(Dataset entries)
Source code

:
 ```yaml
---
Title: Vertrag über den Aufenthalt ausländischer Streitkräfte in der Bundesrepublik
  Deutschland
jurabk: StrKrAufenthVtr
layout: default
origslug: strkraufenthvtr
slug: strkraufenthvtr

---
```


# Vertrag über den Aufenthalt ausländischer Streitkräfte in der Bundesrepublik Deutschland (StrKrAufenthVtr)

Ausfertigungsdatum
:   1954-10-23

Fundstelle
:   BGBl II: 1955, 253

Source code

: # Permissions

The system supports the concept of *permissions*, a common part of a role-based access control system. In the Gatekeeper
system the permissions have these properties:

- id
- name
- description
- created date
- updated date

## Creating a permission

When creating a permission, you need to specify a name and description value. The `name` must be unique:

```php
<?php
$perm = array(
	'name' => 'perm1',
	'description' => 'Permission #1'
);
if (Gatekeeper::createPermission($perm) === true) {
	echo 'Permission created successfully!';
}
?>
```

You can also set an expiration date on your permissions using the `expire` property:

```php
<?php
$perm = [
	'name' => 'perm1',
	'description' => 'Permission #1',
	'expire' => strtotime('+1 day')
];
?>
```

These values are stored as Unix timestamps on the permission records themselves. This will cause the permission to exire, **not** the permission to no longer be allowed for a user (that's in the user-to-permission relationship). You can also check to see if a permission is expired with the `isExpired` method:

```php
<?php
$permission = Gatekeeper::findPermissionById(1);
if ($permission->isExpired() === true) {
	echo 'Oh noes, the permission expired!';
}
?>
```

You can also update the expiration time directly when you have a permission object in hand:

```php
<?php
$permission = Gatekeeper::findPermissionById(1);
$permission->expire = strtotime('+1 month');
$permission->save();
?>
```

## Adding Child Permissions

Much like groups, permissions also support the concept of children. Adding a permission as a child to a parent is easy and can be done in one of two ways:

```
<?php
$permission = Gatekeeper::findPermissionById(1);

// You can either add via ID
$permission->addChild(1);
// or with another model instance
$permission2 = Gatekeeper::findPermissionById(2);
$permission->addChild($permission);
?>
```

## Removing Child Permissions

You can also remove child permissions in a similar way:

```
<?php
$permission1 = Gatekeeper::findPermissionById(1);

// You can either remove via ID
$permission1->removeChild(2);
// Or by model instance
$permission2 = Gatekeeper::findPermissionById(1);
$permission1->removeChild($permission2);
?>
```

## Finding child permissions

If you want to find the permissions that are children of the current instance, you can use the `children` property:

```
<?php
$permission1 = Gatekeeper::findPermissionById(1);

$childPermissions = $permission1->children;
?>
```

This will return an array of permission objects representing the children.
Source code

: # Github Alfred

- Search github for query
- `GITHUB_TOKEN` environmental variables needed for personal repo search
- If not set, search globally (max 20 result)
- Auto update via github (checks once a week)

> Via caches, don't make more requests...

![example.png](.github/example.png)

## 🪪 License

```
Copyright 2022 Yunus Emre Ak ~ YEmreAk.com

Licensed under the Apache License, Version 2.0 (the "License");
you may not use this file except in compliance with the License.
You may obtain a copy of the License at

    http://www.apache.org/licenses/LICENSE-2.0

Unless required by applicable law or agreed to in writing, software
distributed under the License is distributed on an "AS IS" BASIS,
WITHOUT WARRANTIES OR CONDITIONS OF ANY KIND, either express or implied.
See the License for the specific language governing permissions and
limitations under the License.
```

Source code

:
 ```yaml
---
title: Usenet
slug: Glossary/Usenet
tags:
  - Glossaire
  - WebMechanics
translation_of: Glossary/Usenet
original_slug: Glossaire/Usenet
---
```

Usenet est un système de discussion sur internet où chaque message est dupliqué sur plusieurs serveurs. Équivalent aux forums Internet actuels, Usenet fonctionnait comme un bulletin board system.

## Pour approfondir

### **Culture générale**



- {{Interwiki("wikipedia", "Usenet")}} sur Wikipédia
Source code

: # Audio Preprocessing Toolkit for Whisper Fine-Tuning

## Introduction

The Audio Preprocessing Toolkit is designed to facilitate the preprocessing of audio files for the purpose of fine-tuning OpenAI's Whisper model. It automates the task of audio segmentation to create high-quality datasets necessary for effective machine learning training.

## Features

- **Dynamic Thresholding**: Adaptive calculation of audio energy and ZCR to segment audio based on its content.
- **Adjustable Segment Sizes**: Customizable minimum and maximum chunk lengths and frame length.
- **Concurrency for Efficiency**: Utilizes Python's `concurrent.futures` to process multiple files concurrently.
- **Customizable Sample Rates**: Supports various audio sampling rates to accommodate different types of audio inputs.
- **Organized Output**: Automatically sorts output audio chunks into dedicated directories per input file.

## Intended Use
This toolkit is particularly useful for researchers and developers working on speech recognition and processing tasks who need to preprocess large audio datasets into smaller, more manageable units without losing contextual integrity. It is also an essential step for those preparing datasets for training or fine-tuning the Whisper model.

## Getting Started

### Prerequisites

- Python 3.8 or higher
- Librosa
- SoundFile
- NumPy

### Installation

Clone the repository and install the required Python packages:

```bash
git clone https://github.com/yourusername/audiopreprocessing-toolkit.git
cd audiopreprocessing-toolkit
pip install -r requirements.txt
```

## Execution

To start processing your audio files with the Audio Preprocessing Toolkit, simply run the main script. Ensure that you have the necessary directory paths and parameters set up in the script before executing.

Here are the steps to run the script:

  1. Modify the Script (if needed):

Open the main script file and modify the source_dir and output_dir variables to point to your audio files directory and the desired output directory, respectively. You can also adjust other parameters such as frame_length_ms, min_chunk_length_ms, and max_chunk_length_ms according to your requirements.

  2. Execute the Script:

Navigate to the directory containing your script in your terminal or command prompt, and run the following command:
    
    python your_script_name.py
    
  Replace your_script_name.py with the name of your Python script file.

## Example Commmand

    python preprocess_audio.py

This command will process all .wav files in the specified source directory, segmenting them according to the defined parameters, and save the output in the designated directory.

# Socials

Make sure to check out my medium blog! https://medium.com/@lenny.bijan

==

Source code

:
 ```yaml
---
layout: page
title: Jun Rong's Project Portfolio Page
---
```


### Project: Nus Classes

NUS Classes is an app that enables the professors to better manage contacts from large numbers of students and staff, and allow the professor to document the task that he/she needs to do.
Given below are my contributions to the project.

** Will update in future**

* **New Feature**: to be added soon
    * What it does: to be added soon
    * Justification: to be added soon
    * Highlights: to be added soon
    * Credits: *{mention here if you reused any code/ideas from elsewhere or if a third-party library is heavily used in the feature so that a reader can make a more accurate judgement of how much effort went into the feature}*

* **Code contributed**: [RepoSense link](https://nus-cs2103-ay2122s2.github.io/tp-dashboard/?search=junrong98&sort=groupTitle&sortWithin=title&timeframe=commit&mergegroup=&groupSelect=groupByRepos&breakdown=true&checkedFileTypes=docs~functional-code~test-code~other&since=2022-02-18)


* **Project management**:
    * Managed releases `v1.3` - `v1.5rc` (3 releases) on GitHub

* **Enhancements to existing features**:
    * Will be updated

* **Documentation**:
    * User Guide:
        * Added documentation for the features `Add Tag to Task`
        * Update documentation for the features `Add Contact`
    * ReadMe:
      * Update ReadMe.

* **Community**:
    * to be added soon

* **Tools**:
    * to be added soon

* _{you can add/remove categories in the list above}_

---

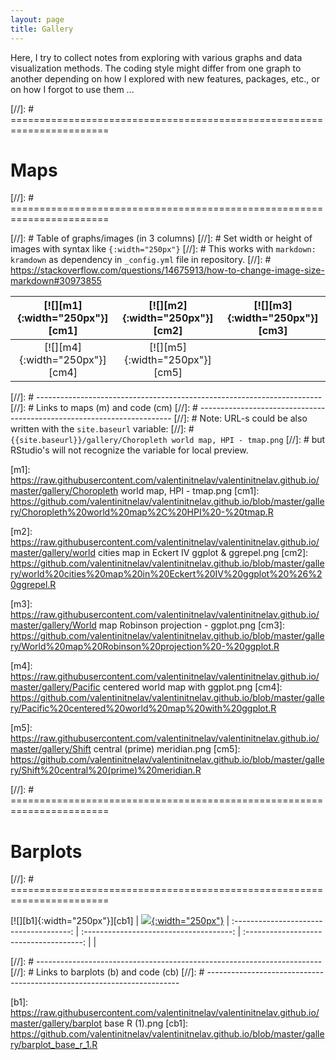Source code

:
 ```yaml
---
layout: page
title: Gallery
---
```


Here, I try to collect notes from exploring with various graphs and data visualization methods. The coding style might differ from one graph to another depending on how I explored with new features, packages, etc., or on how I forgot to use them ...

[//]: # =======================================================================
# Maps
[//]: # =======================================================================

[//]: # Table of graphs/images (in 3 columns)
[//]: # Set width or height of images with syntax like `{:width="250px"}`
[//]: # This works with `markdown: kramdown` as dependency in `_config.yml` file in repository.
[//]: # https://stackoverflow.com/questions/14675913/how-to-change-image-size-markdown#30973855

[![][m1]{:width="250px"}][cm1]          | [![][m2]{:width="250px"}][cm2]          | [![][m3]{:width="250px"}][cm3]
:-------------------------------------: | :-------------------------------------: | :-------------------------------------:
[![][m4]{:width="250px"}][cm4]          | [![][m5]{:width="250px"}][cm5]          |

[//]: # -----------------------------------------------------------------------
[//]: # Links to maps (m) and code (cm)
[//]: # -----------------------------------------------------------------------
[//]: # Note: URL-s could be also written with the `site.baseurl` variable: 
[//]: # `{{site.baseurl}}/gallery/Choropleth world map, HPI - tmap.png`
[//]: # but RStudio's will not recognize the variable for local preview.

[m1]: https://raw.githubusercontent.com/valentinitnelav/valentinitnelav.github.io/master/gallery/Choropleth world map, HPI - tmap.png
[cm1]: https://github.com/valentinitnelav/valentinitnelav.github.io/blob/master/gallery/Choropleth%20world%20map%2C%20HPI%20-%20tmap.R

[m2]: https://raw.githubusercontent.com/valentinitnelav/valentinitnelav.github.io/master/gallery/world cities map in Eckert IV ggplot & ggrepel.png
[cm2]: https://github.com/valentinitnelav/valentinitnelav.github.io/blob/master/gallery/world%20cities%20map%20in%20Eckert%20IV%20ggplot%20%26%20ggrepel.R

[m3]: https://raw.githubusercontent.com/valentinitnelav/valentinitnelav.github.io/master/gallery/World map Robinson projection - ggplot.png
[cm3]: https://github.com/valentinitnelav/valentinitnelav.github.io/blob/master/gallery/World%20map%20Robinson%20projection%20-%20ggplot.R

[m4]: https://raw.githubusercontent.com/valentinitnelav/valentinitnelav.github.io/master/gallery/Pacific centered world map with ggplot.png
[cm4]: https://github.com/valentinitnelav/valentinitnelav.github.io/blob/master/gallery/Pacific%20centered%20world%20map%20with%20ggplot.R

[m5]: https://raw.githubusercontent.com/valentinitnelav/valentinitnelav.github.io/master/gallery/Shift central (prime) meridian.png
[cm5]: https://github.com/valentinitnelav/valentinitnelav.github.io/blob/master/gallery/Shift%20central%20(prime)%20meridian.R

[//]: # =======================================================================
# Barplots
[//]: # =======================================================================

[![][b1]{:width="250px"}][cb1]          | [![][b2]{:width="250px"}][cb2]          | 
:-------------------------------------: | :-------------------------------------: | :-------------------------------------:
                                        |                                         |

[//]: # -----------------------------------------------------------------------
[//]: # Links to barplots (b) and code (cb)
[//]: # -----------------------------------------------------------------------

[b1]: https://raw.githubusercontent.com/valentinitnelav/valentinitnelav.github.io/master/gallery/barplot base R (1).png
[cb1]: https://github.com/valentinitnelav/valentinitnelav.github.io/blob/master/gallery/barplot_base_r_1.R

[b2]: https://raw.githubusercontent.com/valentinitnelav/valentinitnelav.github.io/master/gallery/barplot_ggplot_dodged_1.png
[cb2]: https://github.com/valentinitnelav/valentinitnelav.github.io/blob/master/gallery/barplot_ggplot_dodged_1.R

■ WHAT TO WORK ON
The answer is the lines above between the line holding "This will return" and the line holding "## Introduction", inclusive, each written out exactly, and no others.

■ RESULT
This will return an array of permission objects representing the children.
Source code

: # Github Alfred

- Search github for query
- `GITHUB_TOKEN` environmental variables needed for personal repo search
- If not set, search globally (max 20 result)
- Auto update via github (checks once a week)

> Via caches, don't make more requests...

![example.png](.github/example.png)

## 🪪 License

```
Copyright 2022 Yunus Emre Ak ~ YEmreAk.com

Licensed under the Apache License, Version 2.0 (the "License");
you may not use this file except in compliance with the License.
You may obtain a copy of the License at

    http://www.apache.org/licenses/LICENSE-2.0

Unless required by applicable law or agreed to in writing, software
distributed under the License is distributed on an "AS IS" BASIS,
WITHOUT WARRANTIES OR CONDITIONS OF ANY KIND, either express or implied.
See the License for the specific language governing permissions and
limitations under the License.
```

Source code

:
 ```yaml
---
title: Usenet
slug: Glossary/Usenet
tags:
  - Glossaire
  - WebMechanics
translation_of: Glossary/Usenet
original_slug: Glossaire/Usenet
---
```

Usenet est un système de discussion sur internet où chaque message est dupliqué sur plusieurs serveurs. Équivalent aux forums Internet actuels, Usenet fonctionnait comme un bulletin board system.

## Pour approfondir

### **Culture générale**



- {{Interwiki("wikipedia", "Usenet")}} sur Wikipédia
Source code

: # Audio Preprocessing Toolkit for Whisper Fine-Tuning

## Introduction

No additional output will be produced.